* [Assigned task] Omit the pictures and return every entry exactly as written.

┄┄┄┄┄┄┄┄┄┄┄┄┄┄┄┄┄┄┄┄

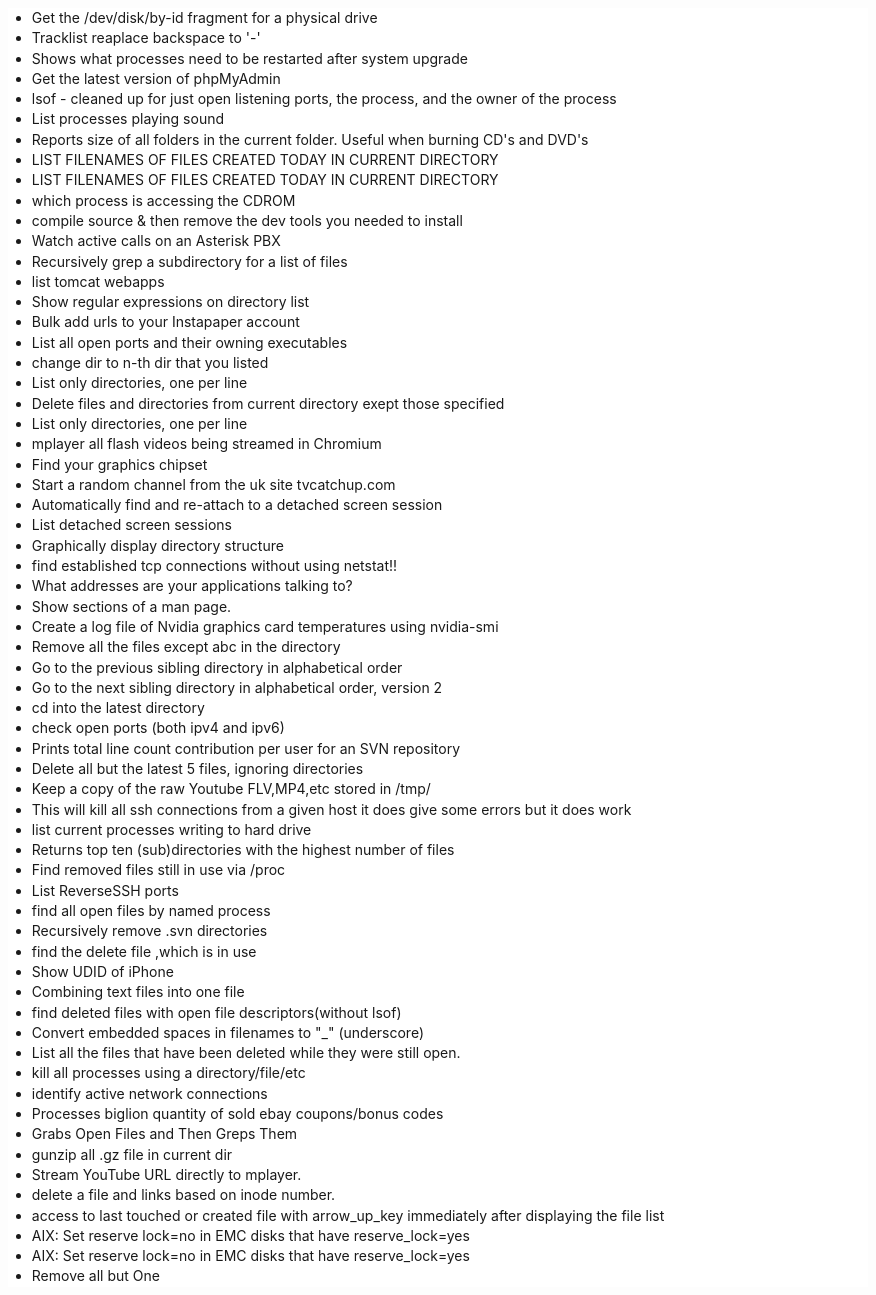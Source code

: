 - Get the /dev/disk/by-id fragment for a physical drive
- Tracklist reaplace backspace to '-'
- Shows what processes need to be restarted after system upgrade
- Get the latest version of phpMyAdmin
- lsof - cleaned up for just open listening ports, the process, and the owner of the process
- List processes playing sound
- Reports size of all folders in the current folder.  Useful when burning CD's and DVD's
- LIST FILENAMES OF FILES CREATED TODAY IN CURRENT DIRECTORY
- LIST FILENAMES OF FILES CREATED TODAY IN CURRENT DIRECTORY
- which process is accessing the CDROM
- compile source & then remove the dev tools you needed to install
- Watch active calls on an Asterisk PBX
- Recursively grep a subdirectory for a list of files
- list tomcat webapps
- Show regular expressions on directory list
- Bulk add urls to your Instapaper account
- List all open ports and their owning executables
- change dir to n-th dir that you listed
- List only directories, one per line
- Delete files and directories from current directory exept those specified
- List only directories, one per line
- mplayer all flash videos being streamed in Chromium
- Find your graphics chipset
- Start a random channel from the uk site tvcatchup.com
- Automatically find and re-attach to a detached screen session
- List detached screen sessions
- Graphically display directory structure
- find established tcp connections without using netstat!!
- What addresses are your applications talking to?
- Show sections of a man page.
- Create a log file of Nvidia graphics card temperatures using nvidia-smi
- Remove all the files except abc in the directory
- Go to the previous sibling directory in alphabetical order
- Go to the next sibling directory in alphabetical order, version 2
- cd into the latest directory
- check open ports (both ipv4 and ipv6)
- Prints total line count contribution per user for an SVN repository
- Delete all but the latest 5 files, ignoring directories
- Keep a copy of the raw Youtube FLV,MP4,etc stored in /tmp/
- This will kill all ssh connections from a given host it does give some errors but it does work
- list current   processes  writing to hard drive
- Returns top ten (sub)directories with the highest number of files
- Find removed files still in use via /proc
- List ReverseSSH ports
- find all open files by named process
- Recursively remove .svn directories
- find the delete file ,which is in use
- Show UDID of iPhone
- Combining text files into one file
- find deleted files with open file descriptors(without lsof)
- Convert embedded spaces in filenames to "_" (underscore)
- List all the files that have been deleted while they were still open.
- kill all processes using a directory/file/etc
- identify active network connections
- Processes biglion quantity of sold ebay coupons/bonus codes
- Grabs Open Files and Then Greps Them
- gunzip all .gz file in current dir
- Stream YouTube URL directly to mplayer.
- delete a file and links based on inode number.
- access to last touched or created file with arrow_up_key immediately after displaying  the file list
- AIX: Set reserve lock=no in EMC disks that have reserve_lock=yes
- AIX: Set reserve lock=no in EMC disks that have reserve_lock=yes
- Remove all but One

┄┄┄┄┄┄┄┄┄┄┄┄┄┄┄┄┄┄┄┄

* [Result below]
Source code

: - Get the /dev/disk/by-id fragment for a physical drive
- Tracklist reaplace backspace to '-'
- Shows what processes need to be restarted after system upgrade
- Get the latest version of phpMyAdmin
- lsof - cleaned up for just open listening ports, the process, and the owner of the process
- List processes playing sound
- Reports size of all folders in the current folder.  Useful when burning CD's and DVD's
- LIST FILENAMES OF FILES CREATED TODAY IN CURRENT DIRECTORY
- LIST FILENAMES OF FILES CREATED TODAY IN CURRENT DIRECTORY
- which process is accessing the CDROM
- compile source & then remove the dev tools you needed to install
- Watch active calls on an Asterisk PBX
- Recursively grep a subdirectory for a list of files
- list tomcat webapps
- Show regular expressions on directory list
- Bulk add urls to your Instapaper account
- List all open ports and their owning executables
- change dir to n-th dir that you listed
- List only directories, one per line
- Delete files and directories from current directory exept those specified
- List only directories, one per line
- mplayer all flash videos being streamed in Chromium
- Find your graphics chipset
- Start a random channel from the uk site tvcatchup.com
- Automatically find and re-attach to a detached screen session
- List detached screen sessions
- Graphically display directory structure
- find established tcp connections without using netstat!!
- What addresses are your applications talking to?
- Show sections of a man page.
- Create a log file of Nvidia graphics card temperatures using nvidia-smi
- Remove all the files except abc in the directory
- Go to the previous sibling directory in alphabetical order
- Go to the next sibling directory in alphabetical order, version 2
- cd into the latest directory
- check open ports (both ipv4 and ipv6)
- Prints total line count contribution per user for an SVN repository
- Delete all but the latest 5 files, ignoring directories
- Keep a copy of the raw Youtube FLV,MP4,etc stored in /tmp/
- This will kill all ssh connections from a given host it does give some errors but it does work
- list current   processes  writing to hard drive
- Returns top ten (sub)directories with the highest number of files
- Find removed files still in use via /proc
- List ReverseSSH ports
- find all open files by named process
- Recursively remove .svn directories
- find the delete file ,which is in use
- Show UDID of iPhone
- Combining text files into one file
- find deleted files with open file descriptors(without lsof)
- Convert embedded spaces in filenames to "_" (underscore)
- List all the files that have been deleted while they were still open.
- kill all processes using a directory/file/etc
- identify active network connections
- Processes biglion quantity of sold ebay coupons/bonus codes
- Grabs Open Files and Then Greps Them
- gunzip all .gz file in current dir
- Stream YouTube URL directly to mplayer.
- delete a file and links based on inode number.
- access to last touched or created file with arrow_up_key immediately after displaying  the file list
- AIX: Set reserve lock=no in EMC disks that have reserve_lock=yes
- AIX: Set reserve lock=no in EMC disks that have reserve_lock=yes
- Remove all but One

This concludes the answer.